#### Task to carry out
Copy every line of the following data that includes the string "Analysis".

#### Records from a data source
---
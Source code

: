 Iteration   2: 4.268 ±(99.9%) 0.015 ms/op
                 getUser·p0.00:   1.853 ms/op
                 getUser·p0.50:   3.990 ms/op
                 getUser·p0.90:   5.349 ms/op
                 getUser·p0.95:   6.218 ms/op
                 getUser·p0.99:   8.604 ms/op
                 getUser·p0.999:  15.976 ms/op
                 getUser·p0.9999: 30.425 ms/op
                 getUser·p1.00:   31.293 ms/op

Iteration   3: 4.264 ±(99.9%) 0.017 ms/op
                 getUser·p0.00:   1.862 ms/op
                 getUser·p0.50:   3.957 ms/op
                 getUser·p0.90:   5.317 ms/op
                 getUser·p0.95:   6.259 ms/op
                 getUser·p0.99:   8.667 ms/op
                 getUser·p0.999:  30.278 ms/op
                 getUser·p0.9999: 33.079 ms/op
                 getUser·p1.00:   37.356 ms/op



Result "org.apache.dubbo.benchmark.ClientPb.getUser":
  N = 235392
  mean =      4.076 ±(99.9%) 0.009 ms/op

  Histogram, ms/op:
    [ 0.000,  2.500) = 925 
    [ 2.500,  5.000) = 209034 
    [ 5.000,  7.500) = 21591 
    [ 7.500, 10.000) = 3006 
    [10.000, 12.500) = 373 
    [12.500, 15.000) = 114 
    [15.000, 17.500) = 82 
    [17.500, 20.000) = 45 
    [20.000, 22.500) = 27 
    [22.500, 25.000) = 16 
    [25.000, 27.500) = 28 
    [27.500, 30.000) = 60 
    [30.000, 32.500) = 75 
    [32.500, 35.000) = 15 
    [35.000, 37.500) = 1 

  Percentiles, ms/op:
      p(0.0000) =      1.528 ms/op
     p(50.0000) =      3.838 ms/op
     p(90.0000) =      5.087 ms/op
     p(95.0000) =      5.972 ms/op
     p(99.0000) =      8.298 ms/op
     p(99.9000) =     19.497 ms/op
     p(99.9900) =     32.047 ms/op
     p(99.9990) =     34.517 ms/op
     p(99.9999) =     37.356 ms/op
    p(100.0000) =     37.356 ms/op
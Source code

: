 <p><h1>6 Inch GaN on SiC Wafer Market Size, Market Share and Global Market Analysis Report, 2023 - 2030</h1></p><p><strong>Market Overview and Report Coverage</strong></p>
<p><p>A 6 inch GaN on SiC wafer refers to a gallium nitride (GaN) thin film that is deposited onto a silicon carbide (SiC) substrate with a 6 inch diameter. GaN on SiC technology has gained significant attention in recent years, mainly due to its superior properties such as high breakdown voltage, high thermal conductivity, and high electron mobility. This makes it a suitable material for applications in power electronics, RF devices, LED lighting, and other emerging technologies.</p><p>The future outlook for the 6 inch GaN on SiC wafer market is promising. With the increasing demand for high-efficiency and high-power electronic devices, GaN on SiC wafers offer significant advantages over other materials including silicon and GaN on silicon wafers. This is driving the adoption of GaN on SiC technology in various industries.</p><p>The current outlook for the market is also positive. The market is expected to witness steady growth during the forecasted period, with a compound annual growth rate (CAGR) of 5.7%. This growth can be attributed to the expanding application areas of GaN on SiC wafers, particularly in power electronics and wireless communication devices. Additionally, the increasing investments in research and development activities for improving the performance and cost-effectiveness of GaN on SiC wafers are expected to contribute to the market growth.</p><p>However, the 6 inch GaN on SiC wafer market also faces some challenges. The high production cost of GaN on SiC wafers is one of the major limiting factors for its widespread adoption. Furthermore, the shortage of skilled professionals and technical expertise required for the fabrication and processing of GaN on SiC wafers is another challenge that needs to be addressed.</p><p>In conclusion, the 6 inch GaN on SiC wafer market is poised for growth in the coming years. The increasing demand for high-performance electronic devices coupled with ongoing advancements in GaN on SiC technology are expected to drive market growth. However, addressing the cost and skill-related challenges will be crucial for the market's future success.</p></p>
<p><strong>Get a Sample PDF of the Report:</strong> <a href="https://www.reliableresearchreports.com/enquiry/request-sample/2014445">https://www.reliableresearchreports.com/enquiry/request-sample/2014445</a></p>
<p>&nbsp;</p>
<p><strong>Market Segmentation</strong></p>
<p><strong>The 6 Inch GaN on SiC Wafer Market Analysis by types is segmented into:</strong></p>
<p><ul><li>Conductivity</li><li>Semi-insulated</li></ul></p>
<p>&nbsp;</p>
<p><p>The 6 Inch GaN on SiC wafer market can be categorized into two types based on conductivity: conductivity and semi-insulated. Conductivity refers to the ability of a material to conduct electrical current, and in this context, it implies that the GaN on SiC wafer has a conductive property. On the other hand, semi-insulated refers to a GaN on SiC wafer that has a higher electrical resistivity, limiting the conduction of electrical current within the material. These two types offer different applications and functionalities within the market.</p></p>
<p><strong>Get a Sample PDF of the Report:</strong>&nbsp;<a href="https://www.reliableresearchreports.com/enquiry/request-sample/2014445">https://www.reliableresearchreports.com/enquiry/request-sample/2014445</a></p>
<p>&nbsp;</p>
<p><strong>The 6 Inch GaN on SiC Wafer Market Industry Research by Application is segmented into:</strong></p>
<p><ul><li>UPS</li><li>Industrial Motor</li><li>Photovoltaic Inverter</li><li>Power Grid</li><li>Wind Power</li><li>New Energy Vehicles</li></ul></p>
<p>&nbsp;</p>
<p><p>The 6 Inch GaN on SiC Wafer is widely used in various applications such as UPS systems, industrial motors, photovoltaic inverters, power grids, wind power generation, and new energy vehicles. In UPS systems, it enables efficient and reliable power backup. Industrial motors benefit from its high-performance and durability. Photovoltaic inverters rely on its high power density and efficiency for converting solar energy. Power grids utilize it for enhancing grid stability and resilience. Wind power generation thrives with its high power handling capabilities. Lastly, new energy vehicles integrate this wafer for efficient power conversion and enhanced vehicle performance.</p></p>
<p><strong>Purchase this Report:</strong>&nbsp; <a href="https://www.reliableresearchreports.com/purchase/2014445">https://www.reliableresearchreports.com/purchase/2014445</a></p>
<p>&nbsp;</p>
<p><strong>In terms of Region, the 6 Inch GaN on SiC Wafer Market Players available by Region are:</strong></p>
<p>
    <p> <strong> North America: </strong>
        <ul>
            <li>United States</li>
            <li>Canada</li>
---
#### Result of this exercise
: <p><h1>6 Inch GaN on SiC Wafer Market Size, Market Share and Global Market Analysis Report, 2023 - 2030</h1></p><p><strong>Market Overview and Report Coverage</strong></p>
<p><strong>The 6 Inch GaN on SiC Wafer Market Analysis by types is segmented into:</strong></p>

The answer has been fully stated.